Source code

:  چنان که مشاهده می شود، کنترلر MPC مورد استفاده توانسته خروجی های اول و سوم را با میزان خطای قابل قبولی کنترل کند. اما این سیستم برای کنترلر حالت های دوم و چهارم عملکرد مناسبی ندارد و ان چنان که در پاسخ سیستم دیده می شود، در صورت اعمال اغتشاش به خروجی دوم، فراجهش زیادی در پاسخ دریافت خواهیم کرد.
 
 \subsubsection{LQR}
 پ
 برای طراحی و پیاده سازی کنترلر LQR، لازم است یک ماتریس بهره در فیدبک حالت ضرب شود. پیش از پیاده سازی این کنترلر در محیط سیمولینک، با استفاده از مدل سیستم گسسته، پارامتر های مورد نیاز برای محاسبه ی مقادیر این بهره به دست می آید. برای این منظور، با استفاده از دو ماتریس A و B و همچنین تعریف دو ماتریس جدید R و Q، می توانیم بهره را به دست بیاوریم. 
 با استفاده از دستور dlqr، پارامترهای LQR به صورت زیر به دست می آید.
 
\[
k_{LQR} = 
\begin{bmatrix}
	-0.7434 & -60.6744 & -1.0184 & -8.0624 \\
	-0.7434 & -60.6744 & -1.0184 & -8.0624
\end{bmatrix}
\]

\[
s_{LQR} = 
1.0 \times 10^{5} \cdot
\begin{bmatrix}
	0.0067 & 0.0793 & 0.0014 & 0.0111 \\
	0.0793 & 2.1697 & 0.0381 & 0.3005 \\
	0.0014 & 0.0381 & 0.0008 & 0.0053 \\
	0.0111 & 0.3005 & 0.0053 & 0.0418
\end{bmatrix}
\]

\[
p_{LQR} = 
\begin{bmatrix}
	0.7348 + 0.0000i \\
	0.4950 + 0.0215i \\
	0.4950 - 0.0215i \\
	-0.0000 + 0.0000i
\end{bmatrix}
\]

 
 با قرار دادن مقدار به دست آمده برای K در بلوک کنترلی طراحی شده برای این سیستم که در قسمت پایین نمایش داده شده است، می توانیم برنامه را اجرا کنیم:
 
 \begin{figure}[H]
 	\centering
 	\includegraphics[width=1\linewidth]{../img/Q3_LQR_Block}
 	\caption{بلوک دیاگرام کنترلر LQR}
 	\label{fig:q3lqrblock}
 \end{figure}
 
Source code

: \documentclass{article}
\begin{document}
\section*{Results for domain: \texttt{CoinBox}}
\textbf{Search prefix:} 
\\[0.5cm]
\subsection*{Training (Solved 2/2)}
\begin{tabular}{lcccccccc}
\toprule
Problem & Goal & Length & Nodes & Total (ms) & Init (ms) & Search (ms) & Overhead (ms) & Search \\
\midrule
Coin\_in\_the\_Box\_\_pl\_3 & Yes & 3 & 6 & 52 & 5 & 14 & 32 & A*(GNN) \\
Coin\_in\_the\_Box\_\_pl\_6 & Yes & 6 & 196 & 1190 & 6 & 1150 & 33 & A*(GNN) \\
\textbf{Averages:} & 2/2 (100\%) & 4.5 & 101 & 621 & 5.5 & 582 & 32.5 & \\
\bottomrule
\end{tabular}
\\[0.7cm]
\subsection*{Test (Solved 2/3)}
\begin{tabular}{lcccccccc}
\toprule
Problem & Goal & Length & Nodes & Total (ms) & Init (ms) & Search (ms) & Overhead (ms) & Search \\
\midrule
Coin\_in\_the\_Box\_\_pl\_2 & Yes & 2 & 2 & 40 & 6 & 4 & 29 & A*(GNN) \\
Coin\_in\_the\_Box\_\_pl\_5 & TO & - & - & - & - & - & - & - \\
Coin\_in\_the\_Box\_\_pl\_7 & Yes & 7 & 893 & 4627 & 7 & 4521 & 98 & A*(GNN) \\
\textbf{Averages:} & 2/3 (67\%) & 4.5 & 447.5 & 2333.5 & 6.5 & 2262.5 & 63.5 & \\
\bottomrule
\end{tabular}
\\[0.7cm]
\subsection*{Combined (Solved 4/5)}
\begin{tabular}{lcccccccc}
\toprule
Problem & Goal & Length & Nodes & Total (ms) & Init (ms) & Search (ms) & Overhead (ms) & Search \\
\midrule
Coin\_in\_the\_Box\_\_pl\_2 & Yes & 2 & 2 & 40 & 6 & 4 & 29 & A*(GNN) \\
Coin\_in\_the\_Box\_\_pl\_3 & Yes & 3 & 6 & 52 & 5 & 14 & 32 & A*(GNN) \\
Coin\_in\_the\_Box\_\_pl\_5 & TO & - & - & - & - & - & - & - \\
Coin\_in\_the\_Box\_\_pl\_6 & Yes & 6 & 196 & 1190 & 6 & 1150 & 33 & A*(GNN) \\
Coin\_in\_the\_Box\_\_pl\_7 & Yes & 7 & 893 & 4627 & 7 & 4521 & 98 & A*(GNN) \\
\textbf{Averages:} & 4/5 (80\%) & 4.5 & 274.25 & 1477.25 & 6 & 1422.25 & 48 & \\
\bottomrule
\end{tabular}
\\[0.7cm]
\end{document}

────────────────────

■ EXERCISE INSTRUCTIONS:
The answer must be the same records, repeated exactly and in full.

■ SOLUTION TO THE PROBLEM:
Source code

:  چنان که مشاهده می شود، کنترلر MPC مورد استفاده توانسته خروجی های اول و سوم را با میزان خطای قابل قبولی کنترل کند. اما این سیستم برای کنترلر حالت های دوم و چهارم عملکرد مناسبی ندارد و ان چنان که در پاسخ سیستم دیده می شود، در صورت اعمال اغتشاش به خروجی دوم، فراجهش زیادی در پاسخ دریافت خواهیم کرد.
 
 \subsubsection{LQR}
 پ
 برای طراحی و پیاده سازی کنترلر LQR، لازم است یک ماتریس بهره در فیدبک حالت ضرب شود. پیش از پیاده سازی این کنترلر در محیط سیمولینک، با استفاده از مدل سیستم گسسته، پارامتر های مورد نیاز برای محاسبه ی مقادیر این بهره به دست می آید. برای این منظور، با استفاده از دو ماتریس A و B و همچنین تعریف دو ماتریس جدید R و Q، می توانیم بهره را به دست بیاوریم. 
 با استفاده از دستور dlqr، پارامترهای LQR به صورت زیر به دست می آید.
 
\[
k_{LQR} = 
\begin{bmatrix}
	-0.7434 & -60.6744 & -1.0184 & -8.0624 \\
	-0.7434 & -60.6744 & -1.0184 & -8.0624
\end{bmatrix}
\]

\[
s_{LQR} = 
1.0 \times 10^{5} \cdot
\begin{bmatrix}
	0.0067 & 0.0793 & 0.0014 & 0.0111 \\
	0.0793 & 2.1697 & 0.0381 & 0.3005 \\
	0.0014 & 0.0381 & 0.0008 & 0.0053 \\
	0.0111 & 0.3005 & 0.0053 & 0.0418
\end{bmatrix}
\]

\[
p_{LQR} = 
\begin{bmatrix}
	0.7348 + 0.0000i \\
	0.4950 + 0.0215i \\
	0.4950 - 0.0215i \\
	-0.0000 + 0.0000i
\end{bmatrix}
\]

 
 با قرار دادن مقدار به دست آمده برای K در بلوک کنترلی طراحی شده برای این سیستم که در قسمت پایین نمایش داده شده است، می توانیم برنامه را اجرا کنیم:
 
 \begin{figure}[H]
 	\centering
 	\includegraphics[width=1\linewidth]{../img/Q3_LQR_Block}
 	\caption{بلوک دیاگرام کنترلر LQR}
 	\label{fig:q3lqrblock}
 \end{figure}
 
Source code

: \documentclass{article}
\begin{document}
\section*{Results for domain: \texttt{CoinBox}}
\textbf{Search prefix:} 
\\[0.5cm]
\subsection*{Training (Solved 2/2)}
\begin{tabular}{lcccccccc}
\toprule
Problem & Goal & Length & Nodes & Total (ms) & Init (ms) & Search (ms) & Overhead (ms) & Search \\
\midrule
Coin\_in\_the\_Box\_\_pl\_3 & Yes & 3 & 6 & 52 & 5 & 14 & 32 & A*(GNN) \\
Coin\_in\_the\_Box\_\_pl\_6 & Yes & 6 & 196 & 1190 & 6 & 1150 & 33 & A*(GNN) \\
\textbf{Averages:} & 2/2 (100\%) & 4.5 & 101 & 621 & 5.5 & 582 & 32.5 & \\
\bottomrule
\end{tabular}
\\[0.7cm]
\subsection*{Test (Solved 2/3)}
\begin{tabular}{lcccccccc}
\toprule
Problem & Goal & Length & Nodes & Total (ms) & Init (ms) & Search (ms) & Overhead (ms) & Search \\
\midrule
Coin\_in\_the\_Box\_\_pl\_2 & Yes & 2 & 2 & 40 & 6 & 4 & 29 & A*(GNN) \\
Coin\_in\_the\_Box\_\_pl\_5 & TO & - & - & - & - & - & - & - \\
Coin\_in\_the\_Box\_\_pl\_7 & Yes & 7 & 893 & 4627 & 7 & 4521 & 98 & A*(GNN) \\
\textbf{Averages:} & 2/3 (67\%) & 4.5 & 447.5 & 2333.5 & 6.5 & 2262.5 & 63.5 & \\
\bottomrule
\end{tabular}
\\[0.7cm]
\subsection*{Combined (Solved 4/5)}
\begin{tabular}{lcccccccc}
\toprule
Problem & Goal & Length & Nodes & Total (ms) & Init (ms) & Search (ms) & Overhead (ms) & Search \\
\midrule
Coin\_in\_the\_Box\_\_pl\_2 & Yes & 2 & 2 & 40 & 6 & 4 & 29 & A*(GNN) \\
Coin\_in\_the\_Box\_\_pl\_3 & Yes & 3 & 6 & 52 & 5 & 14 & 32 & A*(GNN) \\
Coin\_in\_the\_Box\_\_pl\_5 & TO & - & - & - & - & - & - & - \\
Coin\_in\_the\_Box\_\_pl\_6 & Yes & 6 & 196 & 1190 & 6 & 1150 & 33 & A*(GNN) \\
Coin\_in\_the\_Box\_\_pl\_7 & Yes & 7 & 893 & 4627 & 7 & 4521 & 98 & A*(GNN) \\
\textbf{Averages:} & 4/5 (80\%) & 4.5 & 274.25 & 1477.25 & 6 & 1422.25 & 48 & \\
\bottomrule
\end{tabular}
\\[0.7cm]
\end{document}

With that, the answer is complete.